LIMA (Reuters) - Peruvian President Pedro Pablo Kuczynski and the leader of the powerful opposition party that controls Congress expressed optimism that they can work together after holding a rare, two-hour meeting on Tuesday aimed at easing political hostilities.
Speaking to reporters side-by-side outside of the presidential palace in Lima, centrist Kuczynski and rightwing Keiko Fujimori agreed that political dialogue is needed to jumpstart the country's faltering economic growth.
Fujimori proposed the meeting last week after Congress forced Kuczynski's finance minister to resign - the third of Kuczynski's ministers to step down due to pressures from her party.
"I walk away from this with optimistic that the executive can take actions that all Peruvians are waiting for," Fujimori told journalists after listing her concerns about the economy and corruption that she said she discussed with Kuczynski.
Kuczynski described the meeting as positive and said it would bear fruit "in the not-too-distant future."
However, no pact or concrete plans for new reforms that would be backed by both political leaders were announced.
The tone of their remarks was similar to those following a meeting December after Congress ousted Kuczynski's education minister - raising questions about how lasting the renewed gesture of political cooperation might be.

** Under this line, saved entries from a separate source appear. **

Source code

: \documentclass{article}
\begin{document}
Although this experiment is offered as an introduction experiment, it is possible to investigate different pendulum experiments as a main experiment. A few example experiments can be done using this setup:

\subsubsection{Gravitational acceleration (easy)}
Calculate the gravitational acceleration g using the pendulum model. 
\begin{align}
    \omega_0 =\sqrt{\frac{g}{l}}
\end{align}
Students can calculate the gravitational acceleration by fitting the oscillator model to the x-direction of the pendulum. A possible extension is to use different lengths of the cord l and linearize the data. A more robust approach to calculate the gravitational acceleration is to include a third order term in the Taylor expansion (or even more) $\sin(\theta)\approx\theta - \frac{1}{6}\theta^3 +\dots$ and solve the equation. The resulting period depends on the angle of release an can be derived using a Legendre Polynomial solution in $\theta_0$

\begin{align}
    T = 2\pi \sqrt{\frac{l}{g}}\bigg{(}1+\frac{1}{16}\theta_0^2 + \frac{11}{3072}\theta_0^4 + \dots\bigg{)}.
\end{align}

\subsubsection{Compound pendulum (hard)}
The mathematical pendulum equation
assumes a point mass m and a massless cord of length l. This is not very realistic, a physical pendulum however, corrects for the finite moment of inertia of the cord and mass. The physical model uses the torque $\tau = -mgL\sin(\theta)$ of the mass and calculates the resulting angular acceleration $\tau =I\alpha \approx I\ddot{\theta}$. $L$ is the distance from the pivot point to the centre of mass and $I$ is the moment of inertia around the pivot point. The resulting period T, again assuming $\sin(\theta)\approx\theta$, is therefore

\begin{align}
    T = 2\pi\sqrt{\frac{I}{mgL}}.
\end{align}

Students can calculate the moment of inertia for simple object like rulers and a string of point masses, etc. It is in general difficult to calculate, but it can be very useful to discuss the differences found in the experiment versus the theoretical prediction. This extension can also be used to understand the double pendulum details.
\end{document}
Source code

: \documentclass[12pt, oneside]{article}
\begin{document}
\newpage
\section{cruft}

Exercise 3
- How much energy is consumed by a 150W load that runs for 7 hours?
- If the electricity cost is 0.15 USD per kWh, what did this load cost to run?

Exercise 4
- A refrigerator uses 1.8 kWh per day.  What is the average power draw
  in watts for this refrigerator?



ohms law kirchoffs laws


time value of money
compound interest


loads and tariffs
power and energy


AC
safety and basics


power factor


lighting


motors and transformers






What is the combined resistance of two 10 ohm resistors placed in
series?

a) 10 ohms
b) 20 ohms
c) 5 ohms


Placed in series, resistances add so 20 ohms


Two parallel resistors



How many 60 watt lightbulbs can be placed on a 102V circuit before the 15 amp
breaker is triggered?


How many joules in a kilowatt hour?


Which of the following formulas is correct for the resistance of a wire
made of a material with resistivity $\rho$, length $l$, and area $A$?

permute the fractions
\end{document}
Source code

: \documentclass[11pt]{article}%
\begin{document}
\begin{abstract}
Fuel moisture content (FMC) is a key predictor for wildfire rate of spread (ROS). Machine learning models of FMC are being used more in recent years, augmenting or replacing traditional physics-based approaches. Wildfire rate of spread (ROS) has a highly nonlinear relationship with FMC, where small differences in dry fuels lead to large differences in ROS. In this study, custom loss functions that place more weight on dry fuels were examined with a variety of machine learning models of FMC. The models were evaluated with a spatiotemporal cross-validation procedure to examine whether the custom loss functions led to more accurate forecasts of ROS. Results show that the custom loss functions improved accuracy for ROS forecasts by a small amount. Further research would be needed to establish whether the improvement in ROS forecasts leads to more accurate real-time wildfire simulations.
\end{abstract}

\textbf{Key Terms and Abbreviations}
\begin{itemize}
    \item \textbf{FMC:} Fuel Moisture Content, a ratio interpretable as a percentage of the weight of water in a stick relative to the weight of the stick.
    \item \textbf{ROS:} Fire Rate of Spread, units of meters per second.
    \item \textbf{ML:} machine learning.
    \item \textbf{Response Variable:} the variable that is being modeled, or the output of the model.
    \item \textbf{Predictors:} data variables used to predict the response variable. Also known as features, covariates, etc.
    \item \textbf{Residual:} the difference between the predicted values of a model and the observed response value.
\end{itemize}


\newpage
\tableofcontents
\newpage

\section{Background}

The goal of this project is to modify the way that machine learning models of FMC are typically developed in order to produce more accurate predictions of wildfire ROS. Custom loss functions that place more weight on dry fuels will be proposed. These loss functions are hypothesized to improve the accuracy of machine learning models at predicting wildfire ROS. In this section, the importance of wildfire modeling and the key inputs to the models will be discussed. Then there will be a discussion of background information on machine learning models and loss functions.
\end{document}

Amid rising political tensions with Congress last month, Kuczynski proposed evaluating a potential pardon for Fujimori's imprisoned father, ex-president Alberto Fujimori - an announcement that has been widely viewed as a bid to placate Fujimori's party.
Kuczynski, a 78-year-old former Wall Street banker, took office a year ago after scraping together a razor-thin victory against Fujimori in a run-off election. But he will need the support of Fujimori's party, which holds a majority in Congress, to govern effectively in the remaining four years of his term.
Kuczynski said he and Fujimori "spoke a lot about the economy" that has slowed sharply following a graft scandal involving Brazilian builder Odebrecht and severe flooding earlier this year.